◆ **Your goal**
Find every line containing the string "private" in the data below, and report how many there are, with no other words.

◆ **Pictures paired with source code**

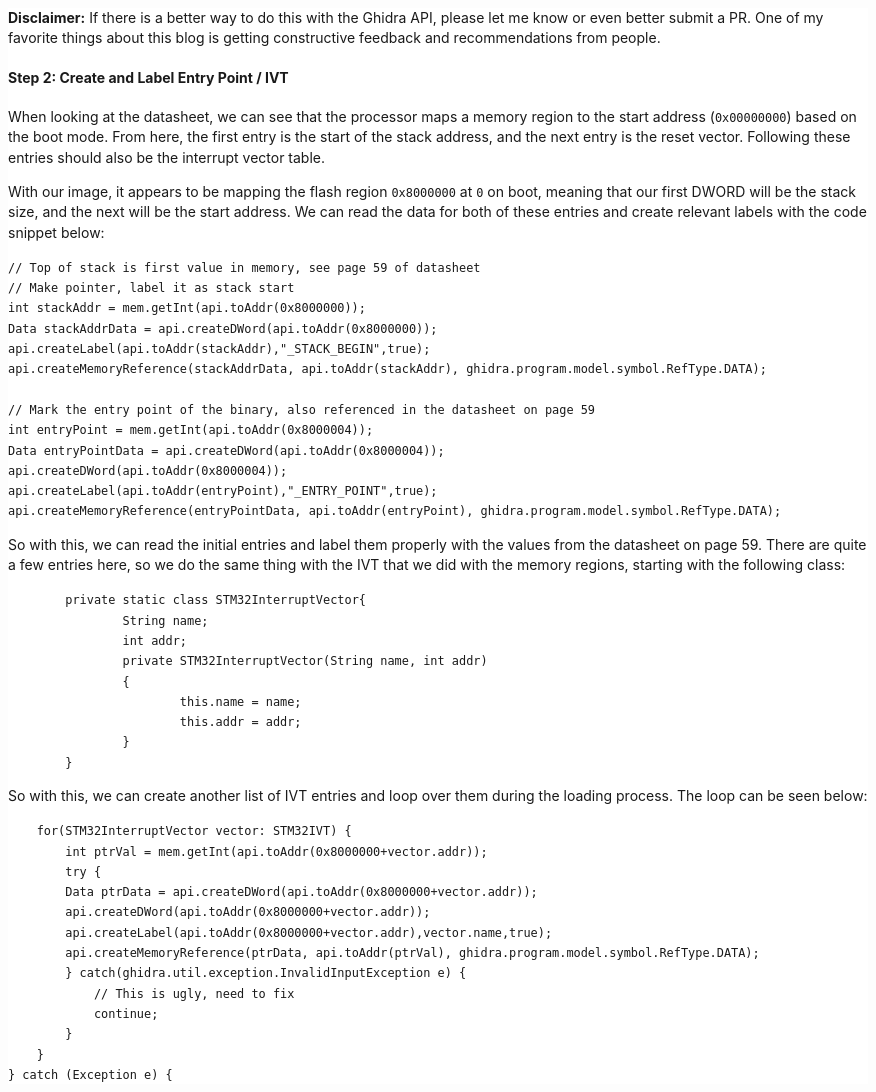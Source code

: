**Disclaimer:** If there is a better way to do this with the Ghidra API, please let me know or even better submit a PR. One of my favorite things about this blog is getting constructive feedback and recommendations from people.

#### Step 2: Create and Label Entry Point / IVT

When looking at the datasheet, we can see that the processor maps a memory region to the start address (```0x00000000```) based on the boot mode. From here, the first entry is the start of the stack address, and the next entry is the reset vector. Following these entries should also be the interrupt vector table.

With our image, it appears to be mapping the flash region ```0x8000000``` at ```0``` on boot, meaning that our first DWORD will be the stack size, and the next will be the start address. We can read the data for both of these entries and create relevant labels with the code snippet below:

```
// Top of stack is first value in memory, see page 59 of datasheet
// Make pointer, label it as stack start
int stackAddr = mem.getInt(api.toAddr(0x8000000));
Data stackAddrData = api.createDWord(api.toAddr(0x8000000));
api.createLabel(api.toAddr(stackAddr),"_STACK_BEGIN",true);
api.createMemoryReference(stackAddrData, api.toAddr(stackAddr), ghidra.program.model.symbol.RefType.DATA);

// Mark the entry point of the binary, also referenced in the datasheet on page 59
int entryPoint = mem.getInt(api.toAddr(0x8000004));
Data entryPointData = api.createDWord(api.toAddr(0x8000004));
api.createDWord(api.toAddr(0x8000004));
api.createLabel(api.toAddr(entryPoint),"_ENTRY_POINT",true);
api.createMemoryReference(entryPointData, api.toAddr(entryPoint), ghidra.program.model.symbol.RefType.DATA);
```

So with this, we can read the initial entries and label them properly with the values from the datasheet on page 59. There are quite a few entries here, so we do the same thing with the IVT that we did with the memory regions, starting with the following class:

```
        private static class STM32InterruptVector{
                String name;
                int addr;
                private STM32InterruptVector(String name, int addr)
                {
                        this.name = name;
                        this.addr = addr;
                }
        }

```

So with this, we can create another list of IVT entries and loop over them during the loading process. The loop can be seen below:

```
    for(STM32InterruptVector vector: STM32IVT) {
        int ptrVal = mem.getInt(api.toAddr(0x8000000+vector.addr));
        try {
        Data ptrData = api.createDWord(api.toAddr(0x8000000+vector.addr));
        api.createDWord(api.toAddr(0x8000000+vector.addr));
        api.createLabel(api.toAddr(0x8000000+vector.addr),vector.name,true);
        api.createMemoryReference(ptrData, api.toAddr(ptrVal), ghidra.program.model.symbol.RefType.DATA);
        } catch(ghidra.util.exception.InvalidInputException e) {
            // This is ugly, need to fix
            continue;
        }
    }
} catch (Exception e) {
```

◆ **Response**
2